**WHAT TO PRODUCE:**
Each line of the data is to be output verbatim, with the images removed.

** Opening DATASET block **

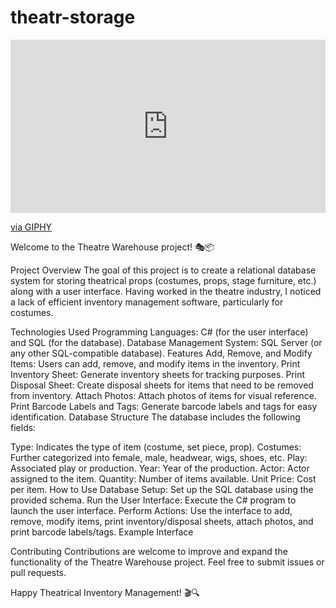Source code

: # theatr-storage

<div style="width:100%;height:0;padding-bottom:55%;position:relative;"><iframe src="https://giphy.com/embed/3o7bu3oKnrXTK94dAA" width="100%" height="100%" style="position:absolute" frameBorder="0" class="giphy-embed" allowFullScreen></iframe></div><p><a href="https://giphy.com/gifs/nycballet-dance-ballet-3o7bu3oKnrXTK94dAA">via GIPHY</a></p>
Welcome to the Theatre Warehouse project! 🎭📦

Project Overview
The goal of this project is to create a relational database system for storing theatrical props (costumes, props, stage furniture, etc.) along with a user interface. Having worked in the theatre industry, I noticed a lack of efficient inventory management software, particularly for costumes.

Technologies Used
Programming Languages: C# (for the user interface) and SQL (for the database).
Database Management System: SQL Server (or any other SQL-compatible database).
Features
Add, Remove, and Modify Items: Users can add, remove, and modify items in the inventory.
Print Inventory Sheet: Generate inventory sheets for tracking purposes.
Print Disposal Sheet: Create disposal sheets for items that need to be removed from inventory.
Attach Photos: Attach photos of items for visual reference.
Print Barcode Labels and Tags: Generate barcode labels and tags for easy identification.
Database Structure
The database includes the following fields:

Type: Indicates the type of item (costume, set piece, prop).
Costumes: Further categorized into female, male, headwear, wigs, shoes, etc.
Play: Associated play or production.
Year: Year of the production.
Actor: Actor assigned to the item.
Quantity: Number of items available.
Unit Price: Cost per item.
How to Use
Database Setup: Set up the SQL database using the provided schema.
Run the User Interface: Execute the C# program to launch the user interface.
Perform Actions: Use the interface to add, remove, modify items, print inventory/disposal sheets, attach photos, and print barcode labels/tags.
Example Interface

Contributing
Contributions are welcome to improve and expand the functionality of the Theatre Warehouse project. Feel free to submit issues or pull requests.

Happy Theatrical Inventory Management! 🎬🔍






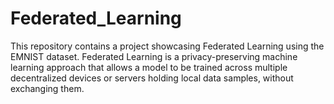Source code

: # Federated_Learning
This repository contains a project showcasing Federated Learning using the EMNIST dataset. Federated Learning is a privacy-preserving machine learning approach that allows a model to be trained across multiple decentralized devices or servers holding local data samples, without exchanging them.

** Closing DATASET block **

**EXERCISE RESPONSE:**
Source code

: # theatr-storage

<div style="width:100%;height:0;padding-bottom:55%;position:relative;"><iframe src="https://giphy.com/embed/3o7bu3oKnrXTK94dAA" width="100%" height="100%" style="position:absolute" frameBorder="0" class="giphy-embed" allowFullScreen></iframe></div><p><a href="https://giphy.com/gifs/nycballet-dance-ballet-3o7bu3oKnrXTK94dAA">via GIPHY</a></p>
Welcome to the Theatre Warehouse project! 🎭📦

Project Overview
The goal of this project is to create a relational database system for storing theatrical props (costumes, props, stage furniture, etc.) along with a user interface. Having worked in the theatre industry, I noticed a lack of efficient inventory management software, particularly for costumes.

Technologies Used
Programming Languages: C# (for the user interface) and SQL (for the database).
Database Management System: SQL Server (or any other SQL-compatible database).
Features
Add, Remove, and Modify Items: Users can add, remove, and modify items in the inventory.
Print Inventory Sheet: Generate inventory sheets for tracking purposes.
Print Disposal Sheet: Create disposal sheets for items that need to be removed from inventory.
Attach Photos: Attach photos of items for visual reference.
Print Barcode Labels and Tags: Generate barcode labels and tags for easy identification.
Database Structure
The database includes the following fields:

Type: Indicates the type of item (costume, set piece, prop).
Costumes: Further categorized into female, male, headwear, wigs, shoes, etc.
Play: Associated play or production.
Year: Year of the production.
Actor: Actor assigned to the item.
Quantity: Number of items available.
Unit Price: Cost per item.
How to Use
Database Setup: Set up the SQL database using the provided schema.
Run the User Interface: Execute the C# program to launch the user interface.
Perform Actions: Use the interface to add, remove, modify items, print inventory/disposal sheets, attach photos, and print barcode labels/tags.
Example Interface

Contributing
Contributions are welcome to improve and expand the functionality of the Theatre Warehouse project. Feel free to submit issues or pull requests.

Happy Theatrical Inventory Management! 🎬🔍






Source code

: # Federated_Learning
This repository contains a project showcasing Federated Learning using the EMNIST dataset. Federated Learning is a privacy-preserving machine learning approach that allows a model to be trained across multiple decentralized devices or servers holding local data samples, without exchanging them.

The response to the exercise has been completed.